The relatively limited part of the stimulus spending that is green is largely directed either to improving the efficiency of current production and consumption processes and models, or to experiments with technological “quick fixes” such as CCS. But experts are starting to question if even these approaches can have an impact in time to deal with the main environmental threats.
The specialist from Bruegel, Reinhilde Veugelers, says: “There should be much more of a paradigm shift but it is clear that there is not yet a consensus over what the paradigm shift could be. Policy needs to intervene. We need policies to buy us time.”

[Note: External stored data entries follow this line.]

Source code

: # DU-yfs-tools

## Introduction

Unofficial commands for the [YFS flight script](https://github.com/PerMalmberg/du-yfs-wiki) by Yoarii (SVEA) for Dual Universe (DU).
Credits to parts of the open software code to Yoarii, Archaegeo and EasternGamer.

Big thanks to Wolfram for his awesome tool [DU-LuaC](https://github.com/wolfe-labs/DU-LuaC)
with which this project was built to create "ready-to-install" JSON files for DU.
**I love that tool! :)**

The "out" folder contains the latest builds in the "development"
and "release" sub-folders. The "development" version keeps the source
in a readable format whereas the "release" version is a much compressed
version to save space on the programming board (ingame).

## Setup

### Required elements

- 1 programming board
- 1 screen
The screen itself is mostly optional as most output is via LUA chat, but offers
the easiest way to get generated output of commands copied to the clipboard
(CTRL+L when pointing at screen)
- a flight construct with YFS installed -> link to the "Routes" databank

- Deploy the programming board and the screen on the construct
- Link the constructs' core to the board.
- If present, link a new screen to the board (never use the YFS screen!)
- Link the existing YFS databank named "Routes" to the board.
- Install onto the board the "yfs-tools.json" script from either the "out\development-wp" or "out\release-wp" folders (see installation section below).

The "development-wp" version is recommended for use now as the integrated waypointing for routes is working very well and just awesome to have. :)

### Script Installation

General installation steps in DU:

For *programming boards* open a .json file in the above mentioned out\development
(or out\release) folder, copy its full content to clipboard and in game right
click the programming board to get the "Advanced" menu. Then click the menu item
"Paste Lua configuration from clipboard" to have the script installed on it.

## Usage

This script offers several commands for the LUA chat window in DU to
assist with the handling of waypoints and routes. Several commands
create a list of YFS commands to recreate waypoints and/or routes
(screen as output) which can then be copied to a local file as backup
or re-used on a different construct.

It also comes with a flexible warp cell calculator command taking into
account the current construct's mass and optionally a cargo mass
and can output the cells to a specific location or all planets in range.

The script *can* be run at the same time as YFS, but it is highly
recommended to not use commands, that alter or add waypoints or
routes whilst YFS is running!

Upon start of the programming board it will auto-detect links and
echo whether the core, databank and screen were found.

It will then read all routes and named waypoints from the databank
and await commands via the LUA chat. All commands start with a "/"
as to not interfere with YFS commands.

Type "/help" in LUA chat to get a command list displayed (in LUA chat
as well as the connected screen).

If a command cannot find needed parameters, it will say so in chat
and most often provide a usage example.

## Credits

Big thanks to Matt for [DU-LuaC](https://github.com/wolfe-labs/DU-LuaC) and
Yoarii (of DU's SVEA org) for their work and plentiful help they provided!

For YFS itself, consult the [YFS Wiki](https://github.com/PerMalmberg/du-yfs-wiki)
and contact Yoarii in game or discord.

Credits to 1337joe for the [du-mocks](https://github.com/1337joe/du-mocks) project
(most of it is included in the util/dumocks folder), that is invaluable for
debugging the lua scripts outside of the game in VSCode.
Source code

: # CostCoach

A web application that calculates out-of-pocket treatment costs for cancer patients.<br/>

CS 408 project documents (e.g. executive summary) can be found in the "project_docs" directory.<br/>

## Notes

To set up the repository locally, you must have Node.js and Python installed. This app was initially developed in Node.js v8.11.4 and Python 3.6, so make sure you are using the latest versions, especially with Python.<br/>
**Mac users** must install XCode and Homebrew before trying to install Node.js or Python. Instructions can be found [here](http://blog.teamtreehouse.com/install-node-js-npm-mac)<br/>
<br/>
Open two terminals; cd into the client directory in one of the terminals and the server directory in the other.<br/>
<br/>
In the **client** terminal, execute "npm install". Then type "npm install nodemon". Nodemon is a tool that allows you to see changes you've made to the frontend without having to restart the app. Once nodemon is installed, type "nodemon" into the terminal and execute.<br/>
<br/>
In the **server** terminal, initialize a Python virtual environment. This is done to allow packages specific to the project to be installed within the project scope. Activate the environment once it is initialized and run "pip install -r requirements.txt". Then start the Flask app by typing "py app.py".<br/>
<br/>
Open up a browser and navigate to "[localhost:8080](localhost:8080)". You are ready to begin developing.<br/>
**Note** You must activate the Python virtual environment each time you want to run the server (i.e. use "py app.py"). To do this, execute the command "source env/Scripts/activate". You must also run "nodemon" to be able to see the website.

The European commission announced in March details of research funding for energy-efficient buildings, “factories of the future” and green cars. The first calls for project proposals are due to be published in July.
Energy-efficient buildings will deal with “radically reducing” the energy consumption of, and emissions from, buildings. The commission will provide research funding of €500m, to be matched by industry.
Factories of the future will provide €600m in research grants, to be matched from private sources. Its priorities will be more efficient, ICT-based manufacturing technology, and sustainable tools, methodologies and processes.
Green cars will provide €500m in research subsidies, plus an equal amount from EU countries and the private sector, and up to €4bn in additional loans from the European Investment Bank. This money will be in addition to existing similar EU initiatives. Green cars will prioritise more efficient propulsion systems and alternative fuels.
Energising the EU’s energy supply
The European commission published on May 18 a call for proposals for financial support for 18 specific carbon sequestration and offshore wind energy projects, to be funded from the EU economic stimulus package.
The eligible CCS projects are:
- France: steel plant at Florange, budget €50m.
- Germany: coal-fired power plants at Huerth and Jaenschwalde, budget €180m.
- Italy: coal-fired power plant at Porto Tolle, budget €100m.
- The Netherlands: coal-fired power plants at Eemshaven and two in Rotterdam, budget €180m.
- Poland: coal-fired power plant at Belchatow, budget €180m.
- Spain: coal-fired power plant at Compostilla, budget €180m.
- UK: coal-fired power plants at Hatfield, Kingsnorth, Longannet and Tilbury, budget €180m.
The eligible offshore wind projects are: Kriegers Flak (Baltic Sea, EU budget €150m); the North Sea grid (€165m); Borkum West/Bard/Nordsee Ost/Global Tech (Germany, €200m); Aberdeen European offshore wind testing centre (€50m); and Thornton Bank (Belgium, €10m).
In addition €2.4bn will be spent on gas and electricity infrastructure including pipelines and interconnectors, particularly focusing in central and eastern Europe.